A holster is the safest way to carry a firearm, but knowing exactly how to wear it isn't always intuitive, even if you’re a seasoned concealed carry permit-holder. Every holster is different – and so is every body. What works for your brother- or sister-in-arms might not work for you. 

Take steps to ensure your safety and maintain easy access to your firearm when you're downrange, on patrol or carrying in public. Read our tips on how to wear standard and concealed carry holsters the right way.

How to Wear a Shoulder Holster

Shoulder holsters are designed for cross-body draws, and they’re typically the most comfortable types of holsters you’ll find. Follow these steps to put on a shoulder holster properly:

  1. Slip the empty holster rig over your shoulders, like you would put on a backpack.
  2. Adjust the rig so the straps in the back cross right below the base of your neck. Don’t let the straps twist.
  3. Tighten the straps so they’re tight against your body.
  4. Move at the waist by twisting, bending down and reaching up. If your holster moves a lot, tighten your straps. (A little movement is good, but not a lot.)
  5. Slide the gun holster, if yours is mobile, to the most comfortable draw position. Put it where your hand naturally goes when you reach for your firearm; for most people, this is the mid-rib or lower armpit area.
  6. Adjust the holster’s angle based on what feels natural to you.
  7. Holster your firearm only after the rig is comfortable and snug against your body. Practice drawing so you can readjust the holster’s placement and angle if necessary.

How to Wear a Thigh Holster

A thigh or drop-leg holster typically attaches to your belt and runs down just past your groin. For some people, it feels a lot more natural to draw from there than from the hip. Generally, you want the butt of your firearm to jut out from the holster just below your hip and above where your hand hangs naturally.

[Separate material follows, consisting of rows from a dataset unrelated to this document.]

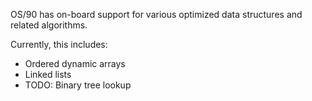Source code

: OS/90 has on-board support for various optimized data structures and related algorithms.

Currently, this includes:
- Ordered dynamic arrays
- Linked lists
- TODO: Binary tree lookup

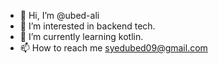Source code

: - 👋 Hi, I’m @ubed-ali
- 👀 I’m interested in backend tech.
- 🌱 I’m currently learning kotlin.
- 📫 How to reach me syedubed09@gmail.com

<!---
ubed-ali/ubed-ali is a ✨ special ✨ repository because its `README.md` (this file) appears on your GitHub profile.
You can click the Preview link to take a look at your changes.
--->
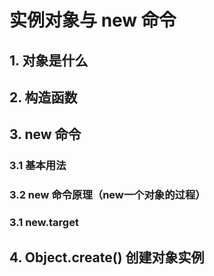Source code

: # 实例对象与 new 命令


## 1. 对象是什么

## 2.  构造函数

## 3. new 命令

### 3.1 基本用法

### 3.2 new 命令原理（new一个对象的过程）

### 3.1 new.target

## 4.  Object.create() 创建对象实例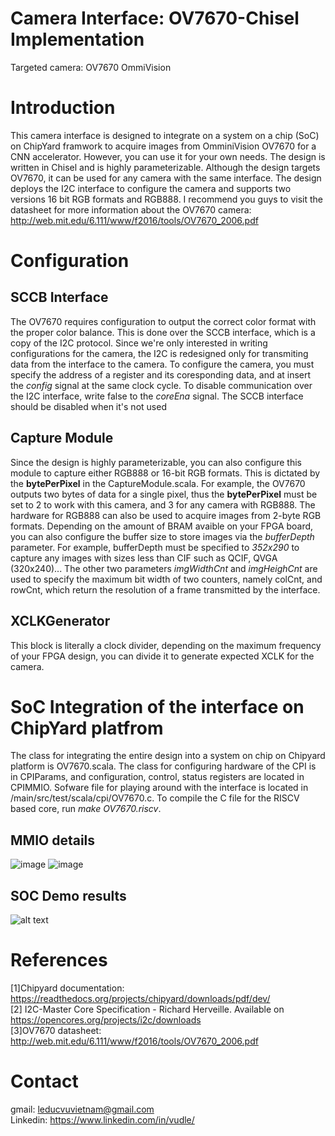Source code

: # Camera Interface: OV7670-Chisel Implementation
Targeted camera: OV7670 OmmiVision
# Introduction
This camera interface is designed to integrate on a system on a chip (SoC) on ChipYard framwork to acquire images from OmminiVision OV7670 for a CNN accelerator. However, you can use it for your own needs. The design is written in Chisel and is highly parameterizable. Although the design targets OV7670, it can be used for any camera with the same interface. The design deploys the I2C interface to configure the camera and supports two versions 16 bit RGB formats and RGB888. I recommend you guys to visit the datasheet for more information about the OV7670 camera: http://web.mit.edu/6.111/www/f2016/tools/OV7670_2006.pdf
# Configuration
## SCCB Interface
The OV7670 requires configuration to output the correct color format with the proper color balance. This is done over the SCCB interface, which is a copy of the I2C protocol. Since we're only interested in writing configurations for the camera, the I2C is redesigned only for transmiting data from the interface to the camera. To configure the camera, you must specify the address of a register and its coresponding data, and at insert the *config* signal at the same clock cycle. To disable communication over the I2C interface, write false to the *coreEna* signal. The SCCB interface should be disabled when it's not used
## Capture Module
Since the design is highly parameterizable, you can also configure this module to capture either RGB888 or 16-bit RGB formats. This is dictated by the **bytePerPixel** in the CaptureModule.scala. For example, the OV7670 outputs two bytes of data for a single pixel, thus the **bytePerPixel** must be set to 2 to work with this camera, and 3 for any camera with RGB888. The hardware for RGB888 can also be used to acquire images from 2-byte RGB formats.
Depending on the amount of BRAM avaible on your FPGA board, you can also configure the buffer size to store images via the *bufferDepth* parameter. For example, bufferDepth must be specified to *352x290* to capture any images with sizes less than CIF such as QCIF, QVGA (320x240)... The other two parameters *imgWidthCnt* and *imgHeighCnt* are used to specify the maximum bit width of two counters, namely colCnt, and rowCnt, which return the resolution of a frame transmitted by the interface.
## XCLKGenerator
This block is literally a clock divider, depending on the maximum frequency of your FPGA design, you can divide it to generate expected XCLK for the camera.
# SoC Integration of the interface on ChipYard platfrom
The class for integrating the entire design into a system on chip on Chipyard platform is OV7670.scala. The class for configuring hardware of the CPI is in CPIParams, and configuration, control, status registers are located in CPIMMIO. Sofware file for playing around with the interface is located in /main/src/test/scala/cpi/OV7670.c. To compile the C file for the RISCV based core, run *make OV7670.riscv*.
## MMIO details
![image](https://user-images.githubusercontent.com/63137043/138415144-42276c3b-ba8a-4e48-b5a0-387dff0b14d3.png)
![image](https://user-images.githubusercontent.com/63137043/138415212-ac3ab355-6a2f-47a8-8ad7-1c4d9ffae341.png)
## SOC Demo results
![alt text](https://github.com/DucVu20/CameraInterface/blob/main/design/CIF_1.png)
# References
[1]Chipyard documentation: https://readthedocs.org/projects/chipyard/downloads/pdf/dev/ <br />
[2] I2C-Master Core Specification - Richard Herveille. Available on https://opencores.org/projects/i2c/downloads <br />
[3]OV7670 datasheet: http://web.mit.edu/6.111/www/f2016/tools/OV7670_2006.pdf <br />
# Contact
gmail: leducvuvietnam@gmail.com <br />
Linkedin: https://www.linkedin.com/in/vudle/

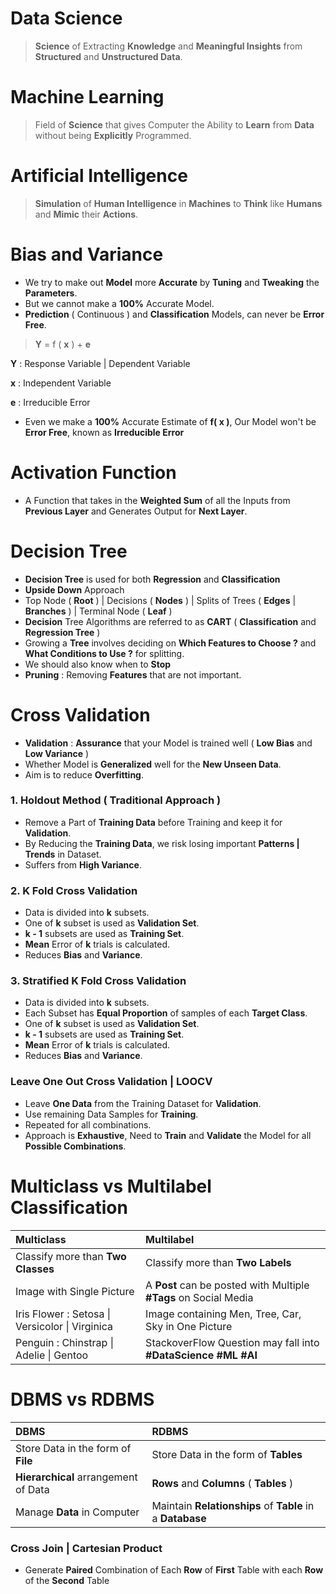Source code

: # Data Science
> **Science** of Extracting **Knowledge** and **Meaningful Insights** from **Structured** and **Unstructured Data**.

# Machine Learning
> Field of **Science** that gives Computer the Ability to **Learn** from **Data** without being **Explicitly** Programmed.

# Artificial Intelligence
> **Simulation** of **Human Intelligence** in **Machines** to **Think** like **Humans** and **Mimic** their **Actions**.


# Bias and Variance
- We try to make out **Model** more **Accurate** by **Tuning** and **Tweaking** the **Parameters**.
- But we cannot make a **100%** Accurate Model.
- **Prediction** ( Continuous ) and **Classification** Models, can never be **Error Free**.

> **Y** = f ( **x** ) + **e**

**Y** : Response Variable | Dependent Variable

**x** : Independent Variable

**e** : Irreducible Error

- Even we make a **100%** Accurate Estimate of **f( x )**, Our Model won't be **Error Free**, known as **Irreducible Error**

# Activation Function
- A Function that takes in the **Weighted Sum** of all the Inputs from **Previous Layer** and Generates Output for **Next Layer**.

# Decision Tree
- **Decision Tree** is used for both **Regression** and **Classification**
- **Upside Down** Approach
- Top Node ( **Root** ) | Decisions ( **Nodes** ) | Splits of Trees ( **Edges** | **Branches** ) | Terminal Node ( **Leaf** )
- **Decision** Tree Algorithms are referred to as **CART** ( **Classification** and **Regression Tree** )
- Growing a **Tree** involves deciding on **Which Features to Choose ?** and **What Conditions to Use ?** for splitting.
- We should also know when to **Stop**
- **Pruning** : Removing **Features** that are not important.

# Cross Validation
- **Validation** : **Assurance** that your Model is trained well ( **Low Bias** and **Low Variance** ) 
- Whether Model is **Generalized** well for the **New Unseen Data**.
- Aim is to reduce **Overfitting**.

### 1. Holdout Method ( **Traditional Approach** )
- Remove a Part of **Training Data** before Training and keep it for **Validation**.
- By Reducing the **Training Data**, we risk losing important **Patterns | Trends** in Dataset.
- Suffers from **High Variance**.

### 2. K Fold Cross Validation
- Data is divided into **k** subsets.
- One of **k** subset is used as **Validation Set**.
- **k - 1** subsets are used as **Training Set**.
- **Mean** Error of **k** trials is calculated.
- Reduces **Bias** and **Variance**.

### 3. Stratified K Fold Cross Validation
- Data is divided into **k** subsets.
- Each Subset has **Equal Proportion** of samples of each **Target Class**.
- One of **k** subset is used as **Validation Set**.
- **k - 1** subsets are used as **Training Set**.
- **Mean** Error of **k** trials is calculated.
- Reduces **Bias** and **Variance**.

### Leave One Out Cross Validation | LOOCV
- Leave **One Data** from the Training Dataset for **Validation**.
- Use remaining Data Samples for **Training**.
- Repeated for all combinations.
- Approach is **Exhaustive**, Need to **Train** and **Validate** the Model for all **Possible Combinations**. 

# Multiclass vs Multilabel Classification

| Multiclass | Multilabel |
| :--- | :--- |
| Classify more than **Two Classes** | Classify more than **Two Labels** |
| Image with Single Picture | A **Post** can be posted with Multiple **#Tags** on Social Media  |
| Iris Flower : Setosa \| Versicolor \| Virginica | Image containing Men, Tree, Car, Sky in One Picture |
| Penguin : Chinstrap \| Adelie \| Gentoo | StackoverFlow Question may fall into **#DataScience #ML #AI** |

# DBMS vs RDBMS

| DBMS | RDBMS |
| :--- | :---  |
| Store Data in the form of **File** | Store Data in the form of **Tables** |
| **Hierarchical** arrangement of Data | **Rows** and **Columns** ( **Tables** ) |
| Manage **Data** in Computer | Maintain **Relationships** of **Table** in a **Database** |

### Cross Join | Cartesian Product
- Generate **Paired** Combination of Each **Row** of **First** Table with each **Row** of the **Second** Table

Here’s how to put on a drop-leg holster:

  1. Strap the holster to your thigh and pull the straps tight enough to anchor it. It should sit in place before you even attach the strap to your belt.
  2. Fasten the holster to your belt.
  3. Holster your firearm after you have a proper fit.

How to Wear an Ankle Holster

Wearing an ankle holster is ideal if you’ll draw from any position other than standing. But if you’re tall, drawing from this type of holster can be awkward. The same is true if you have thin ankles. 

If you like this style, the first step for wearing an ankle holster is choosing which leg to attach it to. This choice depends on whether you want your firearm on the outside or the inside of your leg. Right-handed shooters typically wear an ankle holster inside the left leg or outside the right leg, while southpaws wear it inside the right leg or outside the left. 

Safety Tip: If you wear your ankle holster on the outside, you’ll probably bump it into things frequently until you get used to it.

How to Wear a Back Holster or Waist Holster

Drawing from the small of your back can be tricky because it requires a longer arm motion – it can also be uncomfortable if you spend a lot of time seated. If you fall with a gun in the small of your back, where it sits right over your spine and pelvis, the injury from the butt can really knock you out of commission. 

An inside-the-waistband (IWB) holster is one of the most convenient ways to carry on your backside. An IWB holster goes around your waist, between your pants and your body. Place the holster toward the back of your body on your dominant side, and adjust the angle so you can reach it naturally. Point the grip of your firearm toward your dominant side. 

An outside-the-waistband holster is also worn at the waist, usually at the hip. Normally, hip holsters attach to your belt by a loop or with a clip.

Holstering your gun is much safer than tucking it away or zipping it into a pocket. Because holsters give you easier and more reliable access to your firearm, it pays to know how to wear a holster properly. Choosing a holster should be based on how you already draw and what your body does naturally. Combine the guidance above with your personal needs and preferences to find the perfect fit.